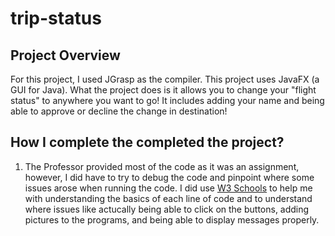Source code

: # trip-status
## Project Overview
For this project, I used JGrasp as the compiler. This project uses JavaFX (a GUI for Java). What the project does is it allows you to change your "flight status" to anywhere you want to go! It includes adding your name and being able to approve or decline the change in destination! 

## How I complete the completed the project? 
1. The Professor provided most of the code as it was an assignment, however, I did have to try to debug the code and pinpoint where some issues arose when running the code. I did use [W3 Schools](https://www.w3schools.com/java/) to help me with understanding the basics of each line of code and to understand where issues like actucally being able to click on the buttons, adding pictures to the programs, and being able to display messages properly. 
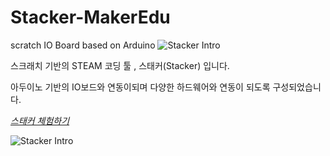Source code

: # Stacker-MakerEdu
scratch IO Board based on Arduino
![Stacker Intro](https://github.com/makezonefablab/Stacker-MakerEdu/blob/main/img/makeredu.png)  





스크래치 기반의 STEAM 코딩 툴 , 스태커(Stacker) 입니다.

아두이노 기반의 IO보드와 연동이되며 다양한 하드웨어와 연동이 되도록 구성되었습니다.

[*스태커 체험하기*](https://stacker.fun)

![Stacker Intro](https://github.com/makezonefablab/Stacker-MakerEdu/blob/main/img/stacker.png)  

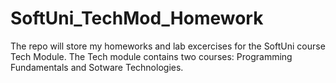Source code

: # SoftUni_TechMod_Homework

The repo will store my homeworks and lab excercises for the SoftUni course Tech Module. The Tech module contains two courses: Programming Fundamentals and Sotware Technologies.

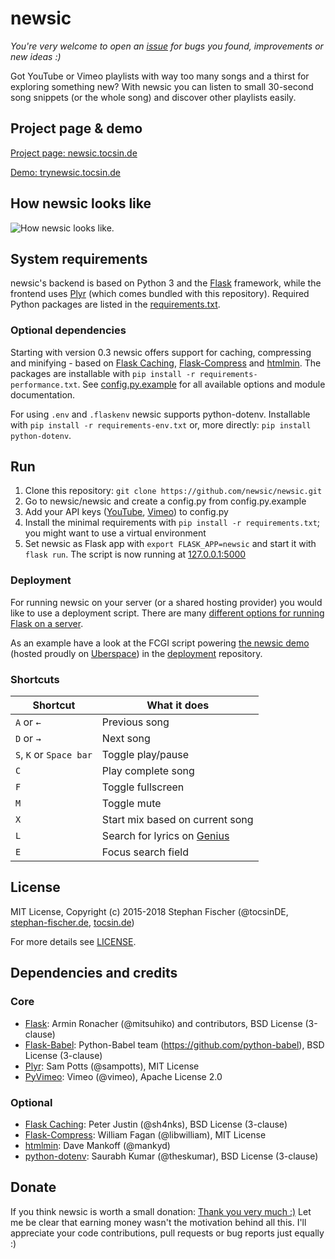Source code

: # newsic

*You're very welcome to open an [issue](https://github.com/newsic/newsic/issues) for bugs you found, improvements or new ideas :)*

Got YouTube or Vimeo playlists with way too many songs and a thirst for exploring something new? With newsic you can listen to small 30-second song snippets (or the whole song) and discover other playlists easily.

## Project page & demo

[Project page: newsic.tocsin.de](https://newsic.tocsin.de)

[Demo: trynewsic.tocsin.de](https://trynewsic.tocsin.de)

## How newsic looks like

![How newsic looks like.](https://newsic.tocsin.de/pr/demo%202018-01-13.jpg)

## System requirements

newsic's backend is based on Python 3 and the [Flask](https://github.com/pallets/flask) framework, while the frontend uses [Plyr](https://github.com/sampotts/plyr) (which comes bundled with this repository). Required Python packages are listed in the [requirements.txt](/requirements.txt).

### Optional dependencies

Starting with version 0.3 newsic offers support for caching, compressing and minifying - based on [Flask Caching](https://github.com/sh4nks/flask-caching), [Flask-Compress](https://github.com/libwilliam/flask-compress) and [htmlmin](https://github.com/mankyd/htmlmin). The packages are installable with `pip install -r requirements-performance.txt`. See [config.py.example](/config.py.example) for all available options and module documentation.

For using `.env` and `.flaskenv` newsic supports python-dotenv. Installable with `pip install -r requirements-env.txt` or, more directly: `pip install python-dotenv`.

## Run

1. Clone this repository: `git clone https://github.com/newsic/newsic.git`
2. Go to newsic/newsic and create a config.py from config.py.example
3. Add your API keys ([YouTube](https://developers.google.com/youtube/v3/getting-started), [Vimeo](https://developer.vimeo.com/api)) to config.py
4. Install the minimal requirements with `pip install -r requirements.txt`; you might want to use a virtual environment
5. Set newsic as Flask app with `export FLASK_APP=newsic` and start it with `flask run`. The script is now running at [127.0.0.1:5000](http://127.0.0.1:5000)

### Deployment

For running newsic on your server (or a shared hosting provider) you would like to use a deployment script.
There are many [different options for running Flask on a server](http://flask.pocoo.org/docs/dev/deploying/).

As an example have a look at the FCGI script powering [the newsic demo](https://trynewsic.tocsin.de) (hosted proudly on [Uberspace](https://uberspace.de)) in the [deployment](https://github.com/newsic/deployment) repository.

### Shortcuts

Shortcut | What it does
-|-
`A` or `←` | Previous song
`D` or `→` | Next song
`S`, `K` or `Space bar` | Toggle play/pause
`C` | Play complete song
`F` | Toggle fullscreen
`M` | Toggle mute
`X` | Start mix based on current song
`L` | Search for lyrics on [Genius](https://genius.com)
`E` | Focus search field


## License

MIT License, Copyright (c) 2015-2018 Stephan Fischer (@tocsinDE, [stephan-fischer.de](https://stephan-fischer.de), [tocsin.de](https://tocsin.de))

For more details see [LICENSE](/LICENSE).

## Dependencies and credits

### Core
* [Flask](https://github.com/pallets/flask): Armin Ronacher (@mitsuhiko) and contributors, BSD License (3-clause)
* [Flask-Babel](https://github.com/python-babel/flask-babel): Python-Babel team (https://github.com/python-babel), BSD License (3-clause)
* [Plyr](https://github.com/sampotts/plyr): Sam Potts (@sampotts), MIT License
* [PyVimeo](https://github.com/vimeo/vimeo.py): Vimeo (@vimeo), Apache License 2.0

### Optional
* [Flask Caching](https://github.com/sh4nks/flask-caching): Peter Justin (@sh4nks), BSD License (3-clause)
* [Flask-Compress](https://github.com/libwilliam/flask-compress): William Fagan (@libwilliam), MIT License
* [htmlmin](https://github.com/mankyd/htmlmin): Dave Mankoff (@mankyd)
* [python-dotenv](https://github.com/theskumar/python-dotenv): Saurabh Kumar (@theskumar), BSD License (3-clause)

## Donate

If you think newsic is worth a small donation: [Thank you very much :)](https://www.paypal.me/tocsin/5eur) 
Let me be clear that earning money wasn't the motivation behind all this. I'll appreciate your code contributions, pull requests or bug reports just equally :)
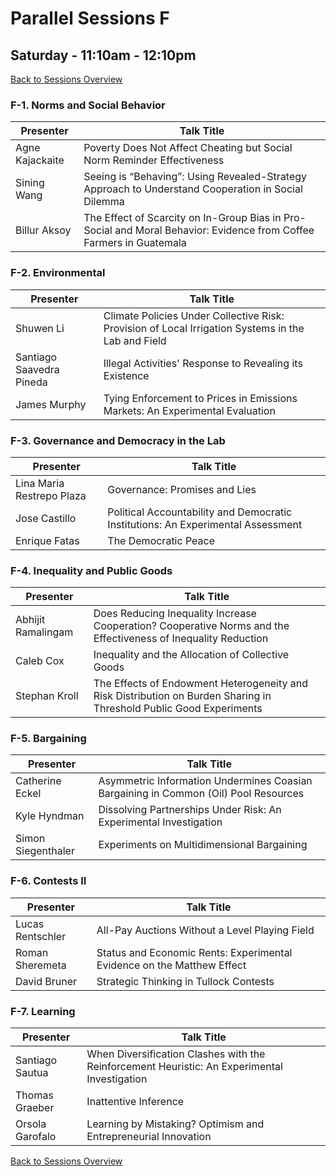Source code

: # Parallel Sessions F
## Saturday - 11:10am - 12:10pm
[Back to Sessions Overview](README.md)

### **F-1. Norms and Social Behavior**

Presenter     | Talk Title
--------------|------------
Agne Kajackaite  | Poverty Does Not Affect Cheating but Social Norm Reminder Effectiveness
Sining Wang  | Seeing is “Behaving”: Using Revealed-Strategy Approach to Understand Cooperation in Social Dilemma
Billur Aksoy |	The Effect of Scarcity on In-Group Bias in Pro-Social and Moral Behavior: Evidence from Coffee Farmers in Guatemala

### **F-2. Environmental**

Presenter     | Talk Title
--------------|------------
Shuwen Li |		Climate Policies Under Collective Risk: Provision of Local Irrigation Systems in the Lab and Field
Santiago Saavedra Pineda	| Illegal Activities' Response to Revealing its Existence
James Murphy 	|	Tying Enforcement to Prices in Emissions Markets: An Experimental Evaluation

### **F-3. Governance and Democracy in the Lab**

Presenter     | Talk Title
--------------|------------
Lina Maria Restrepo Plaza |	Governance: Promises and Lies
Jose Castillo |		Political Accountability and Democratic Institutions: An Experimental Assessment
Enrique Fatas |		The Democratic Peace

### **F-4. Inequality and Public Goods**

Presenter     | Talk Title
--------------|------------
Abhijit Ramalingam |	Does Reducing Inequality Increase Cooperation? Cooperative Norms and the Effectiveness of Inequality Reduction
Caleb Cox |	Inequality and the Allocation of Collective Goods
Stephan Kroll |	The Effects of Endowment Heterogeneity and Risk Distribution on Burden Sharing in Threshold Public Good Experiments


### **F-5. Bargaining**

Presenter     | Talk Title
--------------|------------
Catherine Eckel |	Asymmetric Information Undermines Coasian Bargaining in Common (Oil) Pool Resources
Kyle Hyndman |	Dissolving Partnerships Under Risk: An Experimental Investigation
Simon Siegenthaler |	Experiments on Multidimensional Bargaining


### **F-6. Contests II**

Presenter     | Talk Title
--------------|------------
Lucas Rentschler |	All-Pay Auctions Without a Level Playing Field
Roman Sheremeta |	Status and Economic Rents:  Experimental Evidence on the Matthew Effect
David Bruner |	Strategic Thinking in Tullock Contests

### **F-7. Learning**

Presenter     | Talk Title
--------------|------------
Santiago Sautua |	When Diversification Clashes with the Reinforcement Heuristic: An Experimental Investigation
Thomas Graeber |	Inattentive Inference
Orsola Garofalo |	Learning by Mistaking? Optimism and Entrepreneurial Innovation

[Back to Sessions Overview](README.md)
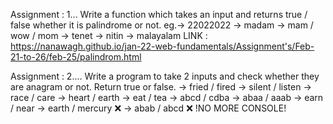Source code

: Assignment : 1...
        Write a function which takes an input and returns true / false whether it is palindrome or not.
        eg.-> 22022022 -> madam -> mam / wow / mom -> tenet -> nitin -> malayalam
LINK : https://nanawagh.github.io/jan-22-web-fundamentals/Assignment's/Feb-21-to-26/feb-25/palindrom.html

Assignment : 2....
        Write a program to take 2 inputs and check whether they are anagram or not. Return true or false. -> fried / fired -> silent / listen -> race / care -> heart / earth -> eat / tea -> abcd / cdba -> abaa / aaab -> earn / near -> earth / mercury ❌ -> abab / abcd ❌
        !NO MORE CONSOLE!
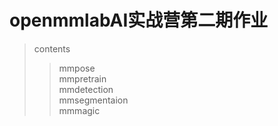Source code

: # openmmlabAI实战营第二期作业


>contents
>> mmpose <br>
>> mmpretrain <br>
>> mmdetection <br>
>> mmsegmentaion <br>
>> mmmagic <br>
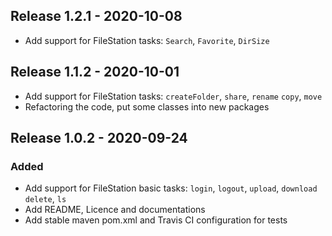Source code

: ## Release 1.2.1 - 2020-10-08
- Add support for FileStation tasks: `Search`, `Favorite`, `DirSize`

## Release 1.1.2 - 2020-10-01
- Add support for FileStation tasks: `createFolder`, `share`, `rename`
   `copy`, `move`
- Refactoring the code, put some classes into new packages
   
## Release 1.0.2 - 2020-09-24
### Added
- Add support for FileStation basic tasks: `login`, `logout`, `upload`, `download`
   `delete`, `ls`
- Add README, Licence and documentations
- Add stable maven pom.xml and Travis CI configuration for tests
____
=== BRIEF ===
Only the lines holding the word "caching" belong in the answer; copy them from the listing above.

=== TASK OUTPUT ===
Starting with version 0.3 newsic offers support for caching, compressing and minifying - based on [Flask Caching](https://github.com/sh4nks/flask-caching), [Flask-Compress](https://github.com/libwilliam/flask-compress) and [htmlmin](https://github.com/mankyd/htmlmin). The packages are installable with `pip install -r requirements-performance.txt`. See [config.py.example](/config.py.example) for all available options and module documentation.
* [Flask Caching](https://github.com/sh4nks/flask-caching): Peter Justin (@sh4nks), BSD License (3-clause)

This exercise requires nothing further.